## Problem statement
Please quote exactly the lines below from the line containing "Much of what" to the line containing "documentation for Backstage.", both lines included, and nothing else.

[[ Data open ]]

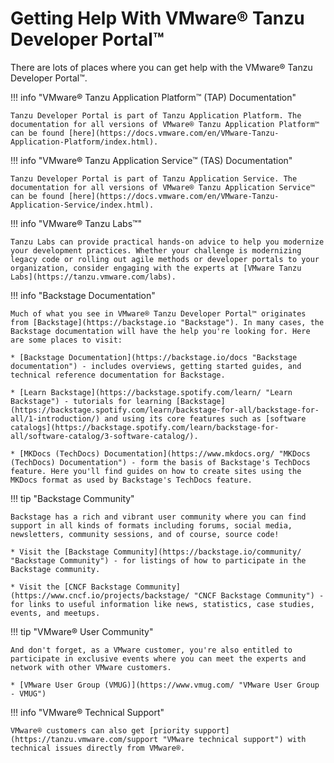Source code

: # Getting Help With VMware® Tanzu Developer Portal™

There are lots of places where you can get help with the VMware® Tanzu Developer Portal™.

!!! info "VMware® Tanzu Application Platform™ (TAP) Documentation"

    Tanzu Developer Portal is part of Tanzu Application Platform. The documentation for all versions of VMware® Tanzu Application Platform™ can be found [here](https://docs.vmware.com/en/VMware-Tanzu-Application-Platform/index.html).

!!! info "VMware® Tanzu Application Service™ (TAS) Documentation"

    Tanzu Developer Portal is part of Tanzu Application Service. The documentation for all versions of VMware® Tanzu Application Service™ can be found [here](https://docs.vmware.com/en/VMware-Tanzu-Application-Service/index.html).

!!! info "VMware® Tanzu Labs™"

    Tanzu Labs can provide practical hands-on advice to help you modernize your development practices. Whether your challenge is modernizing legacy code or rolling out agile methods or developer portals to your organization, consider engaging with the experts at [VMware Tanzu Labs](https://tanzu.vmware.com/labs).

!!! info "Backstage Documentation"

    Much of what you see in VMware® Tanzu Developer Portal™ originates from [Backstage](https://backstage.io "Backstage"). In many cases, the Backstage documentation will have the help you're looking for. Here are some places to visit:

    * [Backstage Documentation](https://backstage.io/docs "Backstage documentation") - includes overviews, getting started guides, and technical reference documentation for Backstage.

    * [Learn Backstage](https://backstage.spotify.com/learn/ "Learn Backstage") - tutorials for learning [Backstage](https://backstage.spotify.com/learn/backstage-for-all/backstage-for-all/1-introduction/) and using its core features such as [software catalogs](https://backstage.spotify.com/learn/backstage-for-all/software-catalog/3-software-catalog/).

    * [MKDocs (TechDocs) Documentation](https://www.mkdocs.org/ "MKDocs (TechDocs) Documentation") - form the basis of Backstage's TechDocs feature. Here you'll find guides on how to create sites using the MKDocs format as used by Backstage's TechDocs feature.

!!! tip "Backstage Community"

    Backstage has a rich and vibrant user community where you can find support in all kinds of formats including forums, social media, newsletters, community sessions, and of course, source code!

    * Visit the [Backstage Community](https://backstage.io/community/ "Backstage Community") - for listings of how to participate in the Backstage community.

    * Visit the [CNCF Backstage Community](https://www.cncf.io/projects/backstage/ "CNCF Backstage Community") - for links to useful information like news, statistics, case studies, events, and meetups.

!!! tip "VMware® User Community"

    And don't forget, as a VMware customer, you're also entitled to participate in exclusive events where you can meet the experts and network with other VMware customers.

    * [VMware User Group (VMUG)](https://www.vmug.com/ "VMware User Group - VMUG")

!!! info "VMware® Technical Support"

    VMware® customers can also get [priority support](https://tanzu.vmware.com/support "VMware technical support") with technical issues directly from VMware®.

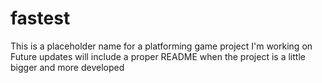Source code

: # fastest
This is a placeholder name for a platforming game project I'm working on
Future updates will include a proper README when the project is a little bigger and more developed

[[ Data closed ]]

## Answer section
    Much of what you see in VMware® Tanzu Developer Portal™ originates from [Backstage](https://backstage.io "Backstage"). In many cases, the Backstage documentation will have the help you're looking for. Here are some places to visit:

    * [Backstage Documentation](https://backstage.io/docs "Backstage documentation") - includes overviews, getting started guides, and technical reference documentation for Backstage.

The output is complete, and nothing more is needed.